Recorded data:
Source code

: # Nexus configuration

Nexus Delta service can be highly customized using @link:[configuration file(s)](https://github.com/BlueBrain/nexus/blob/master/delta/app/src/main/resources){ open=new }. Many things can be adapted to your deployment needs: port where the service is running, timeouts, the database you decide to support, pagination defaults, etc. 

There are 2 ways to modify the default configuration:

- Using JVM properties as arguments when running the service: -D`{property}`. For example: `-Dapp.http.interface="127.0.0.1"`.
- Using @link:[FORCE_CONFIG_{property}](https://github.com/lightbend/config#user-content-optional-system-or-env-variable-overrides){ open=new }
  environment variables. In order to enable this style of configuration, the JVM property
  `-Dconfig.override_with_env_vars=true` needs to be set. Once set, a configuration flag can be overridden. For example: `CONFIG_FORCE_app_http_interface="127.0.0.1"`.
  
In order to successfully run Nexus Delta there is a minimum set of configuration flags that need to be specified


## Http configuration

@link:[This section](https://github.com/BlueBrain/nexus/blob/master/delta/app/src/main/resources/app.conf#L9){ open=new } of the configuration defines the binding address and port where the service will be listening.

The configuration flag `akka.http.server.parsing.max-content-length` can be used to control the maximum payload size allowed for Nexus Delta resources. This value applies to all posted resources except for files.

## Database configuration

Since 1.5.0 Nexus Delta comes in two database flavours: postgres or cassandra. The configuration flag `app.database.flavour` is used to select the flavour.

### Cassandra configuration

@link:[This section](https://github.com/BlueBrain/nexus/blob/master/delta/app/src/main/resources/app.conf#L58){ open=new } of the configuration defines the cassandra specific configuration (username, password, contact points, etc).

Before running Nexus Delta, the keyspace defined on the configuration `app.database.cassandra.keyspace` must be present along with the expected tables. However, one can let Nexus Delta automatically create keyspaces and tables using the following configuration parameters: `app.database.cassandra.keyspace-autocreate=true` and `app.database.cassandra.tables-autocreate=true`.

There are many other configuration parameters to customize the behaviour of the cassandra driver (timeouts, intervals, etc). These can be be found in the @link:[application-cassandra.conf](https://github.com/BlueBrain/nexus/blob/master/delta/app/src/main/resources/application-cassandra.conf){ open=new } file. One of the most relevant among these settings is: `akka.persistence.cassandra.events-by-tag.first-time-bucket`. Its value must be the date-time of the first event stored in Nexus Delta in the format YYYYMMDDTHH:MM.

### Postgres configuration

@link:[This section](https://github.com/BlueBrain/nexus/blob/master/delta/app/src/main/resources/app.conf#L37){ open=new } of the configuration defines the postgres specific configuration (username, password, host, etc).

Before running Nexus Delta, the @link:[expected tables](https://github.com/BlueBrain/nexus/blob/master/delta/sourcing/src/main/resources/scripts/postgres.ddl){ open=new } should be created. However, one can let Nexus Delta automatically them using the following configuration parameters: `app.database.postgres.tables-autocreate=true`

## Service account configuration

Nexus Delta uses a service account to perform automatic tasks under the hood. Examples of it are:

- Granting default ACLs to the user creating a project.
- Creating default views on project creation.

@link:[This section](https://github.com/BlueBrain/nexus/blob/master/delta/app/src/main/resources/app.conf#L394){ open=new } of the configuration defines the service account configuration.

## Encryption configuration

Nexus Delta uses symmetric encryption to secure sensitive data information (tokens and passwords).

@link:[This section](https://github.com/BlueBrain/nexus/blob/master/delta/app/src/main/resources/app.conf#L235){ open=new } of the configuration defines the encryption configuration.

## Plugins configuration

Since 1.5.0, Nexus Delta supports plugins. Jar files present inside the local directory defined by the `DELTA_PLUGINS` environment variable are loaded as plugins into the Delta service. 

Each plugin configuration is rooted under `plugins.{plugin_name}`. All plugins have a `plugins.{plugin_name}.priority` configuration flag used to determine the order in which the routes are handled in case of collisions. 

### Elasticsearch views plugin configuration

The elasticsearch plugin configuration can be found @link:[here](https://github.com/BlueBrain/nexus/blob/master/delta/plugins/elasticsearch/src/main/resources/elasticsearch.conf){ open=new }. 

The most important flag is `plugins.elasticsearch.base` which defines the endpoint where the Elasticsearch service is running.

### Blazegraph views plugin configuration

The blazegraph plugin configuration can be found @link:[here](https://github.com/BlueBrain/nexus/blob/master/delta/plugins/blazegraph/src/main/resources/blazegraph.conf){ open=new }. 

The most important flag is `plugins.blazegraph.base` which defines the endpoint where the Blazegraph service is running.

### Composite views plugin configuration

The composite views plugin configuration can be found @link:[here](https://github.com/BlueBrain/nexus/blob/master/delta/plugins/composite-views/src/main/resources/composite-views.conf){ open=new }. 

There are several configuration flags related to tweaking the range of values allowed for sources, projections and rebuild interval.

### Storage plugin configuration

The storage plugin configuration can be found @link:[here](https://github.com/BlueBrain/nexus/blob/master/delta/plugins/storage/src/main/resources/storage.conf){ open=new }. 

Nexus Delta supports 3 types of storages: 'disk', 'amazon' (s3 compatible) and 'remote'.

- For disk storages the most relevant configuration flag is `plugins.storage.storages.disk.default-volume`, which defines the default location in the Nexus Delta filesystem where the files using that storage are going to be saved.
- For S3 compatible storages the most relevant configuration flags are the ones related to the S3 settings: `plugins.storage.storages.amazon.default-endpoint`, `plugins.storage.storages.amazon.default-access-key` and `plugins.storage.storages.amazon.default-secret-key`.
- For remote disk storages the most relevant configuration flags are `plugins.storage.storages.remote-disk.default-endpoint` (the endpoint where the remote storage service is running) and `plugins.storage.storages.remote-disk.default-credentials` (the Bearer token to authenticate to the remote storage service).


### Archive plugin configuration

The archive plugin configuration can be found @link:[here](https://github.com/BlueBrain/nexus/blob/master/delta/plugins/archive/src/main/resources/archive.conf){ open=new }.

EXERCISE AIM: When you reply, retype each line exactly as it appears above.

OUTPUT OF THE TASK:
Source code

: # Nexus configuration

Nexus Delta service can be highly customized using @link:[configuration file(s)](https://github.com/BlueBrain/nexus/blob/master/delta/app/src/main/resources){ open=new }. Many things can be adapted to your deployment needs: port where the service is running, timeouts, the database you decide to support, pagination defaults, etc. 

There are 2 ways to modify the default configuration:

- Using JVM properties as arguments when running the service: -D`{property}`. For example: `-Dapp.http.interface="127.0.0.1"`.
- Using @link:[FORCE_CONFIG_{property}](https://github.com/lightbend/config#user-content-optional-system-or-env-variable-overrides){ open=new }
  environment variables. In order to enable this style of configuration, the JVM property
  `-Dconfig.override_with_env_vars=true` needs to be set. Once set, a configuration flag can be overridden. For example: `CONFIG_FORCE_app_http_interface="127.0.0.1"`.
  
In order to successfully run Nexus Delta there is a minimum set of configuration flags that need to be specified


## Http configuration

@link:[This section](https://github.com/BlueBrain/nexus/blob/master/delta/app/src/main/resources/app.conf#L9){ open=new } of the configuration defines the binding address and port where the service will be listening.

The configuration flag `akka.http.server.parsing.max-content-length` can be used to control the maximum payload size allowed for Nexus Delta resources. This value applies to all posted resources except for files.

## Database configuration

Since 1.5.0 Nexus Delta comes in two database flavours: postgres or cassandra. The configuration flag `app.database.flavour` is used to select the flavour.

### Cassandra configuration

@link:[This section](https://github.com/BlueBrain/nexus/blob/master/delta/app/src/main/resources/app.conf#L58){ open=new } of the configuration defines the cassandra specific configuration (username, password, contact points, etc).

Before running Nexus Delta, the keyspace defined on the configuration `app.database.cassandra.keyspace` must be present along with the expected tables. However, one can let Nexus Delta automatically create keyspaces and tables using the following configuration parameters: `app.database.cassandra.keyspace-autocreate=true` and `app.database.cassandra.tables-autocreate=true`.

There are many other configuration parameters to customize the behaviour of the cassandra driver (timeouts, intervals, etc). These can be be found in the @link:[application-cassandra.conf](https://github.com/BlueBrain/nexus/blob/master/delta/app/src/main/resources/application-cassandra.conf){ open=new } file. One of the most relevant among these settings is: `akka.persistence.cassandra.events-by-tag.first-time-bucket`. Its value must be the date-time of the first event stored in Nexus Delta in the format YYYYMMDDTHH:MM.

### Postgres configuration

@link:[This section](https://github.com/BlueBrain/nexus/blob/master/delta/app/src/main/resources/app.conf#L37){ open=new } of the configuration defines the postgres specific configuration (username, password, host, etc).

Before running Nexus Delta, the @link:[expected tables](https://github.com/BlueBrain/nexus/blob/master/delta/sourcing/src/main/resources/scripts/postgres.ddl){ open=new } should be created. However, one can let Nexus Delta automatically them using the following configuration parameters: `app.database.postgres.tables-autocreate=true`

## Service account configuration

Nexus Delta uses a service account to perform automatic tasks under the hood. Examples of it are:

- Granting default ACLs to the user creating a project.
- Creating default views on project creation.

@link:[This section](https://github.com/BlueBrain/nexus/blob/master/delta/app/src/main/resources/app.conf#L394){ open=new } of the configuration defines the service account configuration.

## Encryption configuration

Nexus Delta uses symmetric encryption to secure sensitive data information (tokens and passwords).

@link:[This section](https://github.com/BlueBrain/nexus/blob/master/delta/app/src/main/resources/app.conf#L235){ open=new } of the configuration defines the encryption configuration.

## Plugins configuration

Since 1.5.0, Nexus Delta supports plugins. Jar files present inside the local directory defined by the `DELTA_PLUGINS` environment variable are loaded as plugins into the Delta service. 

Each plugin configuration is rooted under `plugins.{plugin_name}`. All plugins have a `plugins.{plugin_name}.priority` configuration flag used to determine the order in which the routes are handled in case of collisions. 

### Elasticsearch views plugin configuration

The elasticsearch plugin configuration can be found @link:[here](https://github.com/BlueBrain/nexus/blob/master/delta/plugins/elasticsearch/src/main/resources/elasticsearch.conf){ open=new }. 

The most important flag is `plugins.elasticsearch.base` which defines the endpoint where the Elasticsearch service is running.

### Blazegraph views plugin configuration

The blazegraph plugin configuration can be found @link:[here](https://github.com/BlueBrain/nexus/blob/master/delta/plugins/blazegraph/src/main/resources/blazegraph.conf){ open=new }. 

The most important flag is `plugins.blazegraph.base` which defines the endpoint where the Blazegraph service is running.

### Composite views plugin configuration

The composite views plugin configuration can be found @link:[here](https://github.com/BlueBrain/nexus/blob/master/delta/plugins/composite-views/src/main/resources/composite-views.conf){ open=new }. 

There are several configuration flags related to tweaking the range of values allowed for sources, projections and rebuild interval.

### Storage plugin configuration

The storage plugin configuration can be found @link:[here](https://github.com/BlueBrain/nexus/blob/master/delta/plugins/storage/src/main/resources/storage.conf){ open=new }. 

Nexus Delta supports 3 types of storages: 'disk', 'amazon' (s3 compatible) and 'remote'.

- For disk storages the most relevant configuration flag is `plugins.storage.storages.disk.default-volume`, which defines the default location in the Nexus Delta filesystem where the files using that storage are going to be saved.
- For S3 compatible storages the most relevant configuration flags are the ones related to the S3 settings: `plugins.storage.storages.amazon.default-endpoint`, `plugins.storage.storages.amazon.default-access-key` and `plugins.storage.storages.amazon.default-secret-key`.
- For remote disk storages the most relevant configuration flags are `plugins.storage.storages.remote-disk.default-endpoint` (the endpoint where the remote storage service is running) and `plugins.storage.storages.remote-disk.default-credentials` (the Bearer token to authenticate to the remote storage service).


### Archive plugin configuration

The archive plugin configuration can be found @link:[here](https://github.com/BlueBrain/nexus/blob/master/delta/plugins/archive/src/main/resources/archive.conf){ open=new }.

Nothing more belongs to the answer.